Nora set the satchel she was carrying down on her father’s desk and paused for a moment to look at the photographs displayed there. She picked one up. It was of her, as a child, in black and white.
“How do you know all these things about my father?” she asked softly.
I looked at Elpinoy. I knew I’d stand a better chance of having her believe it if he said it. Elpinoy studied me gravely for a moment, keeping me in suspense, before announcing, “Well, your father and Captain Griswold are very close.”

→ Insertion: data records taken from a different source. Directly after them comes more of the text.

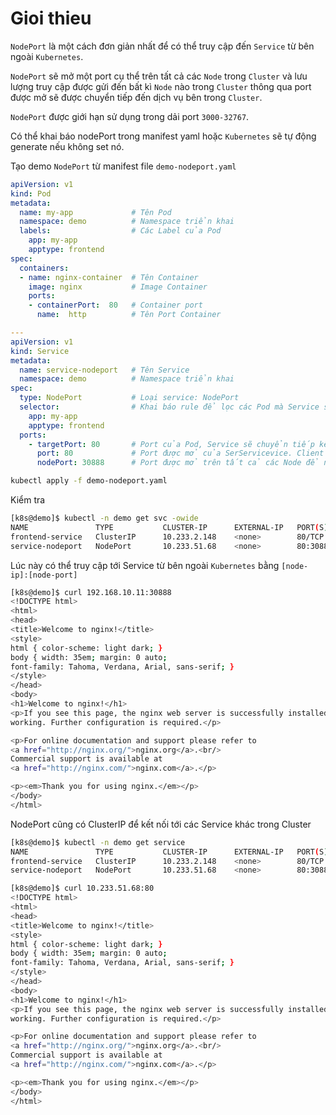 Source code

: # Gioi thieu

`NodePort` là một cách đơn giản nhất để có thể truy cập đến `Service` từ bên ngoài `Kubernetes`.

`NodePort` sẽ mở một port cụ thể trên tất cả các `Node` trong `Cluster` và lưu lượng truy cập được gửi đến bất kì `Node` nào trong `Cluster` thông qua port được mở sẽ được chuyển tiếp đến dịch vụ bên trong `Cluster`.

`NodePort` được giới hạn sử dụng trong dải port `3000-32767`.

Có thể khai báo nodePort trong manifest yaml hoặc `Kubernetes` sẽ tự động generate nếu không set nó.

Tạo demo `NodePort` từ manifest file `demo-nodeport.yaml`

```yaml
apiVersion: v1
kind: Pod
metadata:
  name: my-app             # Tên Pod
  namespace: demo          # Namespace triển khai
  labels:                  # Các Label của Pod
    app: my-app
    apptype: frontend
spec:
  containers:
  - name: nginx-container  # Tên Container
    image: nginx           # Image Container
    ports:
    - containerPort:  80   # Container port
      name:  http          # Tên Port Container

---
apiVersion: v1 
kind: Service 
metadata:
  name: service-nodeport   # Tên Service
  namespace: demo          # Namespace triển khai
spec:   
  type: NodePort           # Loại service: NodePort
  selector:                # Khai báo rule để lọc các Pod mà Service sẽ forward connection tới
    app: my-app
    apptype: frontend
  ports: 
    - targetPort: 80       # Port của Pod, Service sẽ chuyển tiếp kết nối vào đây
      port: 80             # Port được mở của SerServicevice. Client sẽ kết nối với Service qua port
      nodePort: 30888      # Port được mở trên tất cả các Node để nhận request cho Service
```

```bash
kubectl apply -f demo-nodeport.yaml
```

Kiểm tra

```bash
[k8s@demo]$ kubectl -n demo get svc -owide
NAME               TYPE           CLUSTER-IP      EXTERNAL-IP   PORT(S)          AGE   SELECTOR
frontend-service   ClusterIP      10.233.2.148    <none>        80/TCP           14m   app=my-app,apptype=frontend
service-nodeport   NodePort       10.233.51.68    <none>        80:30888/TCP     5s    app=my-app,apptype=frontend
```

Lúc này có thể truy cập tới Service từ bên ngoài `Kubernetes` bằng `[node-ip]:[node-port]`

```bash
[k8s@demo]$ curl 192.168.10.11:30888
<!DOCTYPE html>
<html>
<head>
<title>Welcome to nginx!</title>
<style>
html { color-scheme: light dark; }
body { width: 35em; margin: 0 auto;
font-family: Tahoma, Verdana, Arial, sans-serif; }
</style>
</head>
<body>
<h1>Welcome to nginx!</h1>
<p>If you see this page, the nginx web server is successfully installed and
working. Further configuration is required.</p>

<p>For online documentation and support please refer to
<a href="http://nginx.org/">nginx.org</a>.<br/>
Commercial support is available at
<a href="http://nginx.com/">nginx.com</a>.</p>

<p><em>Thank you for using nginx.</em></p>
</body>
</html>
```

NodePort cũng có ClusterIP để kết nối tới các Service khác trong Cluster

```bash
[k8s@demo]$ kubectl -n demo get service
NAME               TYPE           CLUSTER-IP      EXTERNAL-IP   PORT(S)          AGE
frontend-service   ClusterIP      10.233.2.148    <none>        80/TCP           17m
service-nodeport   NodePort       10.233.51.68    <none>        80:30888/TCP     3m7s
```

```bash
[k8s@demo]$ curl 10.233.51.68:80
<!DOCTYPE html>
<html>
<head>
<title>Welcome to nginx!</title>
<style>
html { color-scheme: light dark; }
body { width: 35em; margin: 0 auto;
font-family: Tahoma, Verdana, Arial, sans-serif; }
</style>
</head>
<body>
<h1>Welcome to nginx!</h1>
<p>If you see this page, the nginx web server is successfully installed and
working. Further configuration is required.</p>

<p>For online documentation and support please refer to
<a href="http://nginx.org/">nginx.org</a>.<br/>
Commercial support is available at
<a href="http://nginx.com/">nginx.com</a>.</p>

<p><em>Thank you for using nginx.</em></p>
</body>
</html>
```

Nora looked up. I had an odd suspicion that if I went on about how well her father and I got along, she’d take it as some sort of come-on, and that was the last thing I wanted to burden her with. But, as usual, my mouth moved anyway. “He’s been teaching me biology and chemistry. I asked him to, about a year ago … after he died. Figured it’d be good to get some medical training. And he talks about you all the time, I told you that. He’s always been incredibly kind to me. Found me himself, when he accompanied some soldiers on a training exercise. I was ??
? He talked me down.”
I bit my tongue and fought the urge to hit myself in the head.
Nora smiled, very slightly.
The world was a happy place.
“He’s been working in here,” I went on, a bit loudly, moving into the lab. Nora opened her satchel and dug around inside until she found something. Soon she and Elpinoy joined me in the next room.
The lab was tiny, but one of the most powerful on base. Multiple computers were set up there, each sporting a tall, segmented screen that could be adjusted for the task at hand. A row of counters, cabinets, fume hoods, and sinks housed the usual tools of genetic and medical science, and a long, black, sharp-edged machine dominated the southeastern corner. I still didn’t know much about it, but I knew it was used to synthesize medications.
Nora glanced into a nearby glass refrigeration unit. “So that’s all mine?” She was looking at the vials of blood within it.
“That’s all yours.” I sat at one of the computers and pressed some buttons. The monitors around us glowed to life.
“You’re going to use it to make a cure?”
“No, I’m studying it,” Elpinoy said. “As intimate as that might sound. While a vaccine is what we’re after right now, it’s my personal belief that a more permanent solution lies in genetic therapy. Your DNA, and your father’s, can help with that.”
Nora’s face slowly turned in the direction of the computer screens. Her voice, when she spoke again, was stiff. “But you don’t have anything yet?”
“No. As far as I know, they’re getting closer to a vaccine by the day,” I said. “Your dad was running the latest batch of computer models when he raced out of here.”
“We’ve been working from the information he left behind,” Elpinoy interjected. “We have everything, just … nobody really understands it the way he does. The Lazarus has been his life for almost a decade. Chances are, we can continue with his work, but it’s going to go much more slowly. And now we’re running out of time.”